Regional network of geoparks

The Asia Pacific Geoparks Network (APGN) is the regional geopark network of the Global Geoparks Network (GGN) and the UNESCO International Geosciences and Geoparks Programme (UNESCO-IGGP). Its main role is to coordinate the activities of GGN in the UNESCO regions of Asia and the Pacific, to promote networking between global geoparks and geopark professionals in the region and to provide support for sustainable economic development in geopark areas. As of 2020 February, the APGN had 60 institutional members (UNESCO Global Geoparks) in countries. The Pacific region is currently not represented by a global geopark, but there are ongoing geopark projects, just as in other countries of Asia.

== Organization ==
The APGN was founded in 2007 based on the proposal at the 1st Asia Pacific Geoparks Symposium in Langkawi (Malaysia). It was endorsed by GGN in 2008 and became its official regional geopark network in 2013, in compliance with its Rules of Operation.

=== Governing bodies ===
The governing bodies of the regional network as an agency are:
- Advisory Committee: comprises the representatives of the founding members of the APGN, who meet annually to make the decisions on memberships and supporting programmes on geoheritage conservation, promotion of geoheritage education and awareness, and monitor the progress of the network
- Coordination Committee: made up of two official nominated representatives from each UNESCO Global Geopark of the network (a geoscientist and a specialist on geoparks development or governance) and a representative from UNESCO. It meets twice a year and overviews the admission of new members to the network and has an advisory role of geopark governance.
- Secretariat: providing the daily management of the network, supported by the Chinese Geoparks Network and the office of GGN in Beijing.

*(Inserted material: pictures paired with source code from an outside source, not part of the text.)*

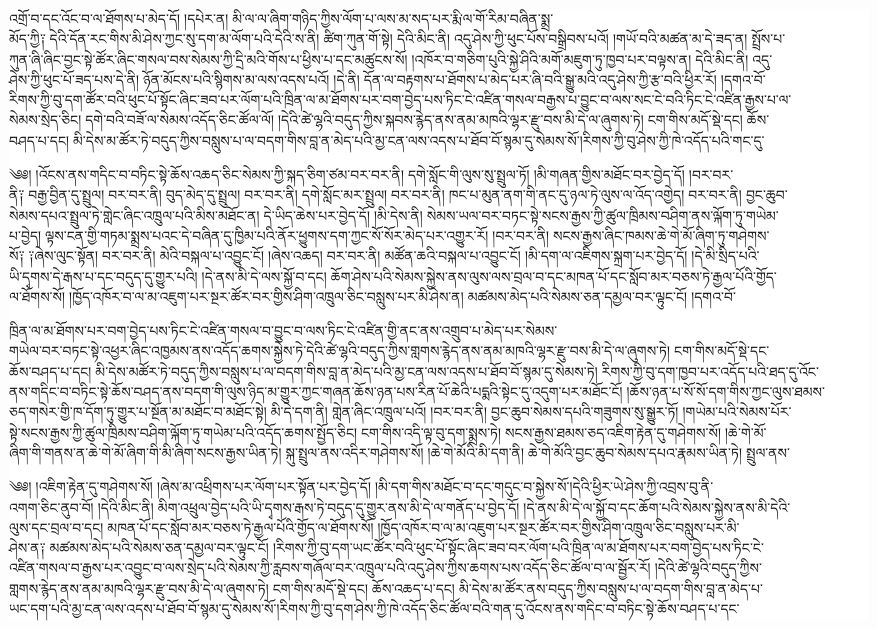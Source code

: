   
འགྲོ་བ་དང་འོང་བ་ལ་ཐོགས་པ་མེད་དོ། །དཔེར་ན། མི་ལ་ལ་ཞིག་གཉིད་ཀྱིས་ལོག་པ་ལས་མ་སད་པར་རྨི་ལ་གོ་རིམ་བཞིན་སྨྲ་  
མོད་ཀྱི༑ དེའི་དོན་རང་གིས་མི་ཤེས་ཀྱང་སུ་དག་མ་ལོག་པའི་དེའི་ས་ནི། ཚིག་ཀུན་གོ་སྟེ། དེའི་མིང་ནི། འདུ་ཤེས་ཀྱི་ཕུང་པོས་བསྒྲིབས་པའོ། །གཡོ་བའི་མཚན་མ་དེ་ཟད་ན། སྤྲོས་པ་  
ཀུན་ཞི་ཞིང་བྱང་སྟེ་ཚོར་ཞིང་གསལ་བས་སེམས་ཀྱི་དྲི་མའི་གོས་པ་ཕྱིས་པ་དང་མཚུངས་སོ། །འཁོར་བ་གཅིག་པུའི་སྐྱེ་ཤིའི་མགོ་མཇུག་ཏུ་ཁྱབ་པར་བལྟས་ན། དེའི་མིང་ནི། འདུ་  
ཤེས་ཀྱི་ཕུང་པོ་ཟད་པས་དེ་ནི། ཉོན་མོངས་པའི་སྙིགས་མ་ལས་འདས་པའོ། །དེ་ནི། དོན་ལ་བརྟགས་པ་ཐོགས་པ་མེད་པར་ཞི་བའི་སྒྱུ་མའི་འདུ་ཤེས་ཀྱི་རྩ་བའི་ཕྱིར་རོ། །དགའ་བོ་  
རིགས་ཀྱི་བུ་དག་ཚོར་བའི་ཕུང་པོ་སྟོང་ཞིང་ཟབ་པར་ལོག་པའི་ཁྲིན་ལ་མ་ཐོགས་པར་བག་བྱེད་པས་ཏིང་ངེ་འཛིན་གསལ་བརྒྱས་པ་བྱུང་བ་ལས་སང་ངེ་བའི་ཏིང་ངེ་འཛིན་རྒྱས་པ་ལ་  
སེམས་སྲེད་ཅིང། དགེ་བའི་བཟོ་ལ་སེམས་འདོད་ཅིང་ཚོལ་ལོ། །དེའི་ཚེ་ལྷའི་བདུད་ཀྱིས་སྐབས་རྙེད་ནས་ནམ་མཁའི་ལྷར་རྫུ་བས་མི་དེ་ལ་ཞུགས་ཏེ། ངག་གིས་མདོ་སྡེ་དང། ཆོས་  
བཤད་པ་དང། མི་དེས་མ་ཚོར་ཏེ་བདུད་ཀྱིས་བསླུས་པ་ལ་བདག་གིས་བླ་ན་མེད་པའི་མྱ་ངན་ལས་འདས་པ་ཐོབ་བོ་སྙམ་དུ་སེམས་སོ་།རིགས་ཀྱི་བུ་ཤེས་ཀྱི་ཁེ་འདོད་པའི་གང་དུ་  
  
  
༄༅། །འོངས་ནས་གདིང་བ་བཏིང་སྟེ་ཆོས་འཆད་ཅིང་སེམས་ཀྱི་སྐད་ཅིག་ཙམ་བར་བར་ནི། དགེ་སློང་གི་ལུས་སུ་སྤྲུལ་ཏོ། །མི་གཞན་གྱིས་མཐོང་བར་བྱེད་དོ། །བར་བར་  
ནི༑ བརྒྱ་བྱིན་དུ་སྤྲུལ། བར་བར་ནི། བུད་མེད་དུ་སྤྲུལ། བར་བར་ནི། དགེ་སློང་མར་སྤྲུལ། བར་བར་ནི། ཁང་པ་མུན་ནག་གི་ནང་དུ་ཉལ་ཏེ་ལུས་ལ་འོད་འགྱེད། བར་བར་ནི། བྱང་ཆུབ་  
སེམས་དཔའ་སྤྲུལ་ཏེ་གླེང་ཞིང་འཁྲུལ་པའི་མིས་མཐོང་ན། དེ་ཡིད་ཆེས་པར་བྱེད་དོ། །མི་དེས་ནི། སེམས་ཡལ་བར་བཏང་སྟེ་སངས་རྒྱས་ཀྱི་ཚུལ་ཁྲིམས་བཤིག་ནས་ལྐོག་ཏུ་གཡེམ་  
པ་བྱེད། ལྟས་ངན་གྱི་གཏམ་སྨྲས་པའང་དེ་བཞིན་དུ་ཁྱིམ་པའི་ནོར་ཕྱུགས་དག་ཀྱང་སོ་སོར་མེད་པར་འགྱུར་རོ། །བར་བར་ནི། སངས་རྒྱས་ཞིང་ཁམས་ཆེ་གེ་མོ་ཞིག་ཏུ་གཤེགས་  
སོ༑ ༑ཞེས་ལུང་སྟོན། བར་བར་ནི། མེའི་བསྐལ་པ་འབྱུང་ངོ། །ཞེས་འཆད། བར་བར་ནི། མཚོན་ཆའི་བསྐལ་པ་འབྱུང་ངོ། །མི་དག་ལ་འཇིགས་སྐྲག་པར་བྱེད་དོ། །དེ་མི་སྲིད་པའི་  
ཡི་དྭགས་དེ་རྒས་པ་དང་བདུད་དུ་གྱུར་པའི། །དེ་ནས་མི་དེ་ལས་སྐྱོ་བ་དང། ཆོག་ཤེས་པའི་སེམས་སྐྱེས་ནས་ལུས་ལས་བྲལ་བ་དང་མཁན་པོ་དང་སློབ་མར་བཅས་ཏེ་རྒྱལ་པོའི་གྱོད་  
ལ་ཐོགས་སོ། །ཁྱོད་འཁོར་བ་ལ་མ་འཇུག་པར་སྔར་ཚོར་བར་གྱིས་ཤིག་འཁྲུལ་ཅིང་བསླུས་པར་མི་ཤེས་ན། མཚམས་མེད་པའི་སེམས་ཅན་དམྱལ་བར་ལྟུང་ངོ། །དགའ་བོ་  
  
  
ཁྲིན་ལ་མ་ཐོགས་པར་བག་བྱེད་པས་ཏིང་ངེ་འཛིན་གསལ་བ་བྱུང་བ་ལས་ཏིང་ངེ་འཛིན་གྱི་ནང་ནས་འགྲུབ་པ་མེད་པར་སེམས་  
གཡེལ་བར་བཏང་སྟེ་འཕྱར་ཞིང་འཁྱམས་ནས་འདོད་ཆགས་སྐྱེས་ཏེ་དེའི་ཚེ་ལྷའི་བདུད་ཀྱིས་གླགས་རྙེད་ནས་ནམ་མཁའི་ལྷར་རྫུ་བས་མི་དེ་ལ་ཞུགས་ཏེ། ངག་གིས་མདོ་སྡེ་དང་  
ཆོས་བཤད་པ་དང། མི་དེས་མཚོར་ཏེ་བདུད་ཀྱིས་བསླུས་པ་ལ་བདག་གིས་བླ་ན་མེད་པའི་མྱ་ངན་ལས་འདས་པ་ཐོབ་བོ་སྙམ་དུ་སེམས་ཏེ། རིགས་ཀྱི་བུ་དག་ཁྱབ་པར་འདོད་པའི་ཐད་དུ་འོང་  
ནས་གདིང་བ་བཏིང་སྟེ་ཆོས་བཤད་ནས་བདག་གི་ལུས་ཉིད་མ་གྱུར་ཀྱང་གཞན་ཆོས་ཉན་པས་རིན་པོ་ཆེའི་པདྨའི་སྟེང་དུ་འདུག་པར་མཐོང་ངོ། །ཆོས་ཉན་པ་སོ་སོ་དག་གིས་ཀྱང་ལུས་ཐམས་  
ཅད་གསེར་གྱི་ཁ་དོག་ཏུ་གྱུར་པ་སྔོན་མ་མཐོང་བ་མཐོང་སྟེ། མི་དེ་དག་ནི། གླེན་ཞིང་འཁྲུལ་པའོ། །བར་བར་ནི། བྱང་ཆུབ་སེམས་དཔའི་གཟུགས་སུ་སྒྱུར་ཏོ། །གཡེམ་པའི་སེམས་པོར་  
སྟེ་སངས་རྒྱས་ཀྱི་ཚུལ་ཁྲིམས་བཤིག་ལྐོག་ཏུ་གཡེམ་པའི་འདོད་ཆགས་སྤྱོད་ཅིང། ངག་གིས་འདི་ལྟ་བུ་དག་སྨྲས་ཏེ། སངས་རྒྱས་ཐམས་ཅད་འཇིག་རྟེན་དུ་གཤེགས་སོ། །ཆེ་གེ་མོ་  
ཞིག་གི་གནས་ན་ཆེ་གེ་མོ་ཞིག་གི་མི་ཞིག་སངས་རྒྱས་ཡིན་ཏེ། སྐུ་སྤྲུལ་ནས་འདིར་གཤེགས་སོ། །ཆེ་གེ་མོའི་མི་དག་ནི། ཆེ་གེ་མོའི་བྱང་ཆུབ་སེམས་དཔའ་རྣམས་ཡིན་ཏེ། སྤྲུལ་ནས་  
  
  
༄༅། །འཇིག་རྟེན་དུ་གཤེགས་སོ། །ཞེས་མ་འཕྲིགས་པར་ལོག་པར་སྟོན་པར་བྱེད་དོ། །མི་དག་གིས་མཐོང་བ་དང་གདུང་བ་སྐྱེས་སོ་།དེའི་ཕྱིར་ཡེ་ཤེས་ཀྱི་འབྲས་བུ་ནི་  
འགག་ཅིང་ནུབ་བོ། །དེའི་མིང་ནི། མིག་འཕྲུལ་བྱེད་པའི་ཡི་དྭགས་རྒས་ཏེ་བདུད་དུ་གྱུར་ནས་མི་དེ་ལ་གནོད་པ་བྱེད་དོ། །དེ་ནས་མི་དེ་ལ་སྐྱོ་བ་དང་ཆོག་པའི་སེམས་སྐྱེས་ནས་མི་དེའི་  
ལུས་དང་བྲལ་བ་དང། མཁན་པོ་དང་སློབ་མར་བཅས་ཏེ་རྒྱལ་པོའི་གྱོད་ལ་ཐོགས་སོ། །ཁྱོད་འཁོར་བ་ལ་མ་འཇུག་པར་སྔར་ཚོར་བར་གྱིས་ཤིག་འཁྲུལ་ཅིང་བསླུས་པར་མི་  
ཤེས་ན༑ མཚམས་མེད་པའི་སེམས་ཅན་དམྱལ་བར་ལྟུང་ངོ། །རིགས་ཀྱི་བུ་དག་ཡང་ཚོར་བའི་ཕུང་པོ་སྟོང་ཞིང་ཟབ་བར་ལོག་པའི་ཁྲིན་ལ་མ་ཐོགས་པར་བག་བྱེད་པས་ཏིང་ངེ་  
འཛིན་གསལ་བ་རྒྱས་པར་འབྱུང་བ་ལས་སྲེད་པའི་སེམས་ཀྱི་རླབས་གཞོལ་བར་འཁྲུལ་པའི་འདུ་ཤེས་ཀྱིས་ཆགས་པས་འདོད་ཅིང་ཚོལ་བ་ལ་སྦྱོར་རོ། །དེའི་ཚེ་ལྷའི་བདུད་ཀྱིས་  
གླགས་རྙེད་ནས་ནམ་མཁའི་ལྷར་རྫུ་བས་མི་དེ་ལ་ཞུགས་ཏེ། ངག་གིས་མདོ་སྡེ་དང། ཆོས་འཆད་པ་དང། མི་དེས་མ་ཚོར་ནས་བདུད་ཀྱིས་བསླུས་པ་ལ་བདག་གིས་བླ་ན་མེད་པ་  
ཡང་དག་པའི་མྱ་ངན་ལས་འདས་པ་ཐོབ་བོ་སྙམ་དུ་སེམས་སོ་།རིགས་ཀྱི་བུ་དག་ཤེས་ཀྱི་ཁེ་འདོད་ཅིང་ཚོལ་བའི་གན་དུ་འོངས་ནས་གདིང་བ་བཏིང་སྟེ་ཆོས་བཤད་པ་དང་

===Regional Administrative Members===
The personnel recognized as official members of the regional agency are:
- Institutional Members: UNESCO Global Geoparks (UGGp) located in the Asia Pacific Region.
- Individual Members: professionals of geoconservation, sustainable development, tourism development, and environmental issues of GGN in Asia and the Pacific
- Honorary Members: individuals who have rendered exceptional service to the UNESCO Global Geoparks community or to the GGN from the Asia Pacific region
- National Representatives: nominated by member countries to represent them in the Advisory Committee (AC) and Coordination Committee (CC).
- Cooperating Members: international organizations, institutions, or individuals providing substantial financial or other assistance to GGN/APGN.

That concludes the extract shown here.